Great, those last 2 warnings have resolved and we only have the expected one about tied rankings.

5. Visualise GSEA KEGG results

Tabular results

First, let’s preview the results.

print(gsea_kegg)
## #
## # Gene Set Enrichment Analysis
## #
## #...@organism     hsa 
## #...@setType      KEGG 
## #...@keytype      kegg 
## #...@geneList     Named num [1:14294] 10.26 9.47 9.4 9.02 8.98 ...
##  - attr(*, "names")= chr [1:14294] "26002" "3426" "7104" "4745" ...
## #...nPerm     
## #...pvalues adjusted by 'BH' with cutoff <0.05 
## #...43 enriched terms found
## 'data.frame':    43 obs. of  11 variables:
##  $ ID             : chr  "hsa04110" "hsa04657" "hsa03040" "hsa04062" ...
##  $ Description    : chr  "Cell cycle" "IL-17 signaling pathway" "Spliceosome" "Chemokine signaling pathway" ...
##  $ setSize        : int  154 65 129 129 100 31 36 52 182 279 ...
##  $ enrichmentScore: num  -0.562 -0.684 -0.54 -0.531 -0.523 ...
##  $ NES            : num  -2.32 -2.47 -2.18 -2.15 -2.04 ...
##  $ pvalue         : num  6.13e-12 6.52e-10 2.36e-09 6.71e-09 1.35e-06 ...
##  $ p.adjust       : num  2.08e-09 1.11e-07 2.67e-07 5.69e-07 9.14e-05 ...
##  $ qvalue         : num  1.64e-09 8.76e-08 2.12e-07 4.50e-07 7.23e-05 ...
##  $ rank           : num  1957 251 5019 1534 5331 ...
##  $ leading_edge   : chr  "tags=42%, list=14%, signal=37%" "tags=18%, list=2%, signal=18%" "tags=66%, list=35%, signal=43%" "tags=22%, list=11%, signal=20%" ...
##  $ core_enrichment: chr  "11200/9587/10971/10735/23244/64682/1387/5933/9126/9232/27085/7027/10274/994/5591/8379/9134/4175/5347/7465/80174"| __truncated__ "2353/4318/7128/6347/5743/3627/2920/4312/7124/3553/6354/3576" "9716/6637/57819/6429/4116/4809/10569/84991/6626/25804/22827/11017/9092/9984/9775/102724594/51729/151903/22938/2"| __truncated__ "2870/7074/9475/57580/408/4790/1794/53358/107/4792/6011/109/10663/6376/2786/157/9844/6373/9547/6366/6347/114/362"| __truncated__ ...
## #...Citation
## S Xu, E Hu, Y Cai, Z Xie, X Luo, L Zhan, W Tang, Q Wang, B Liu, R Wang, W Xie, T Wu, L Xie, G Yu. Using clusterProfiler to characterize multiomics data. Nature Protocols. 2024, doi:10.1038/s41596-024-01020-z

At the line ## 'data.frame': 43 obs. of 11 variables, 43 is the number of significant enriched terms, and 11 is the number of columns in the output dataframe.

Extract results to a TSV file. This will print the significant enrichments, sorted by adjusted P value.

write.table(gsea_kegg, file = "clusterProfiler_gseKEGG_results.tsv", sep = "\t", quote = FALSE, row.names = FALSE)

You can view the table in the editor pane by clicking on it from the Files pane.

Plots

One of the key advantages of using R over web tools is flexibility with visualisations.
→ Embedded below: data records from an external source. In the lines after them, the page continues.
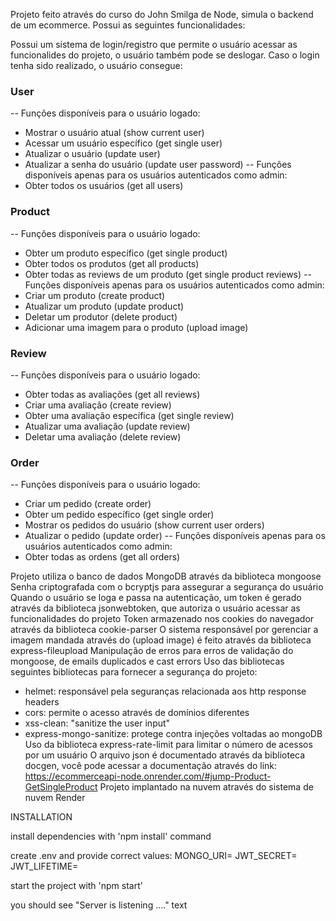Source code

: Projeto feito através do curso do John Smilga de Node, simula o backend de um ecommerce. Possui as seguintes funcionalidades:

Possui um sistema de login/registro que permite o usuário acessar as funcionalides do projeto, o usuário também pode se deslogar.
Caso o login tenha sido realizado, o usuário consegue:

### User
-- Funções disponíveis para o usuário logado:
- Mostrar o usuário atual (show current user) 
- Acessar um usuário específico (get single user)
- Atualizar o usuário (update user) 
- Atualizar a senha do usuário (update user password)
-- Funções disponíveis apenas para os usuários autenticados como admin:
- Obter todos os usuários (get all users)

### Product
-- Funções disponíveis para o usuário logado:
- Obter um produto específico (get single product)
- Obter todos os produtos (get all products)
- Obter todas as reviews de um produto (get single product reviews)
-- Funções disponíveis apenas para os usuários autenticados como admin:
- Criar um produto (create product) 
- Atualizar um produto (update product) 
- Deletar um produtor (delete product) 
- Adicionar uma imagem para o produto (upload image)

### Review
-- Funções disponíveis para o usuário logado:
- Obter todas as avaliações (get all reviews)
- Criar uma avaliação (create review)
- Obter uma avaliação específica (get single review)
- Atualizar uma avaliação (update review)
- Deletar uma avaliação (delete review)

### Order
-- Funções disponíveis para o usuário logado:
- Criar um pedido (create order)
- Obter um pedido específico (get single order)
- Mostrar os pedidos do usuário (show current user orders)
- Atualizar o pedido (update order)
-- Funções disponíveis apenas para os usuários autenticados como admin:
- Obter todas as ordens (get all orders)

Projeto utiliza o banco de dados MongoDB através da biblioteca mongoose
Senha criptografada com o bcryptjs para assegurar a segurança do usuário
Quando o usuário se loga e passa na autenticação, um token é gerado através da biblioteca jsonwebtoken, que autoriza o usuário acessar as funcionalidades do projeto 
Token armazenado nos cookies do navegador através da biblioteca cookie-parser
O sistema responsável por gerenciar a imagem mandada através do (upload image) é feito através da biblioteca express-fileupload
Manipulação de erros para erros de validação do mongoose, de emails duplicados e cast errors
Uso das bibliotecas seguintes bibliotecas para fornecer a segurança do projeto:
- helmet: responsável pela seguranças relacionada aos http response headers
- cors: permite o acesso através de domínios diferentes
- xss-clean: "sanitize the user input" 
- express-mongo-sanitize: protege contra injeções voltadas ao mongoDB
Uso da biblioteca express-rate-limit para limitar o número de acessos por um usuário
O arquivo json é documentado através da biblioteca docgen, você pode acessar a documentação através do link: https://ecommerceapi-node.onrender.com/#jump-Product-GetSingleProduct
Projeto implantado na nuvem através do sistema de nuvem Render

INSTALLATION

install dependencies with 'npm install' command

create .env and provide correct values: 
MONGO_URI=
JWT_SECRET=
JWT_LIFETIME=

start the project with 'npm start'

you should see "Server is listening ...." text
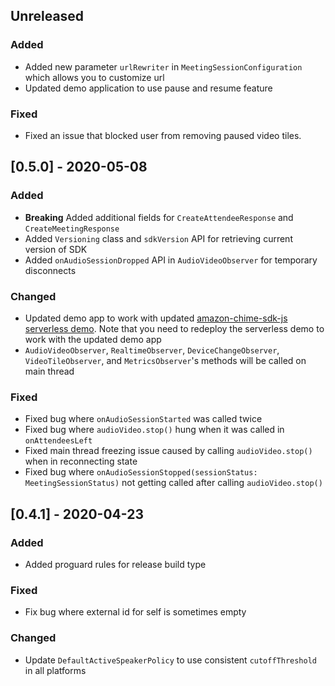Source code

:## Unreleased
### Added
* Added new parameter `urlRewriter` in `MeetingSessionConfiguration` which allows you to customize url
* Updated demo application to use pause and resume feature

### Fixed
* Fixed an issue that blocked user from removing paused video tiles.

## [0.5.0] - 2020-05-08
### Added
* **Breaking** Added additional fields for `CreateAttendeeResponse` and `CreateMeetingResponse`
* Added `Versioning` class and `sdkVersion` API for retrieving current version of SDK
* Added `onAudioSessionDropped` API in `AudioVideoObserver` for temporary disconnects

### Changed
* Updated demo app to work with updated [amazon-chime-sdk-js serverless demo](https://github.com/aws/amazon-chime-sdk-js/tree/master/demos/serverless). Note that you 
need to redeploy the serverless demo to work with the updated demo app
* `AudioVideoObserver`, `RealtimeObserver`, `DeviceChangeObserver`, `VideoTileObserver`, and `MetricsObserver`'s methods will be called on main thread

### Fixed
* Fixed bug where `onAudioSessionStarted` was called twice
* Fixed bug where `audioVideo.stop()` hung when it was called in `onAttendeesLeft`
* Fixed main thread freezing issue caused by calling `audioVideo.stop()` when in reconnecting state
* Fixed bug where `onAudioSessionStopped(sessionStatus: MeetingSessionStatus)` not getting called after calling `audioVideo.stop()`

## [0.4.1] - 2020-04-23

### Added
* Added proguard rules for release build type

### Fixed
* Fix bug where external id for self is sometimes empty

### Changed
* Update `DefaultActiveSpeakerPolicy` to use consistent `cutoffThreshold` in all platforms
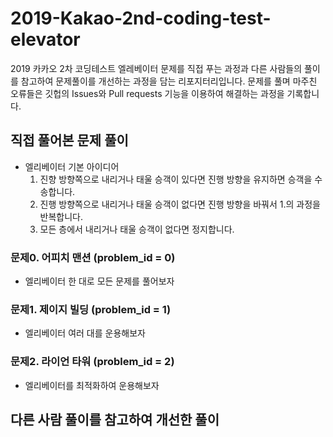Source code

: # 2019-Kakao-2nd-coding-test-elevator
2019 카카오 2차 코딩테스트 엘레베이터 문제를 직접 푸는 과정과 다른 사람들의 풀이를 참고하여 문제풀이를 개선하는 과정을 담는 리포지터리입니다.
문제를 풀며 마주친 오류들은 깃헙의 Issues와 Pull requests 기능을 이용하여 해결하는 과정을 기록합니다.

## 직접 풀어본 문제 풀이
* 엘리베이터 기본 아이디어 
    1. 진향 방향쪽으로 내리거나 태울 승객이 있다면 진행 방향을 유지하면 승객을 수송합니다.  
    2. 진행 방향쪽으로 내리거나 태울 승객이 없다면 진행 방향을 바꿔서 1.의 과정을 반복합니다. 
    3. 모든 층에서 내리거나 태울 승객이 없다면 정지합니다.

### 문제0. 어피치 맨션 (problem_id = 0)
* 엘리베이터 한 대로 모든 문제를 풀어보자                 

### 문제1. 제이지 빌딩 (problem_id = 1)
* 엘리베이터 여러 대를 운용해보자 

### 문제2. 라이언 타워 (problem_id = 2)
* 엘리베이터를 최적화하여 운용해보자 

## 다른 사람 풀이를 참고하여 개선한 풀이 
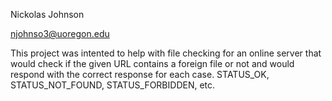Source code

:Nickolas Johnson

njohnso3@uoregon.edu

This project was intented to help with file checking for an online server that would check if the given URL contains a foreign file or not and would respond with the correct
response for each case. STATUS_OK, STATUS_NOT_FOUND, STATUS_FORBIDDEN, etc.
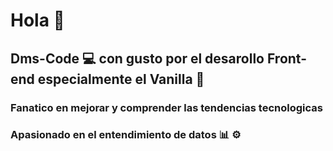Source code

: # Hola 👋

## Dms-Code 💻 con gusto por el desarollo Front-end especialmente el Vanilla 🍦 
### Fanatico en mejorar y comprender las tendencias tecnologicas
### Apasionado en el entendimiento de datos 📊 ⚙️

<!--
**Dms-Codee/dms-codee** is a ✨ _special_ ✨ repository because its `README.md` (this file) appears on your GitHub profile.

Here are some ideas to get you started:

- 🔭 I’m currently working on ...
- 🌱 I’m currently learning ...
- 👯 I’m looking to collaborate on ...
- 🤔 I’m looking for help with ...
- 💬 Ask me about ...
- 📫 How to reach me: ...
- 😄 Pronouns: ...
- ⚡ Fun fact: ...
-->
Next we will produce a range of plot types from the enrichplot package, developed by the same authors as clusterProfiler.

In this package, some of the plots can be used to plot ORA or GSEA results, and others only for one type or the other.

To determine which plot functions are compatible with which FEA results type, you can check the help menu. If you see ## S4 method for signature 'enrichResult' this plot is compatible with ORA results object. If you see ## S4 method for signature 'gseaResult' this plot is compatible with GSEA results object.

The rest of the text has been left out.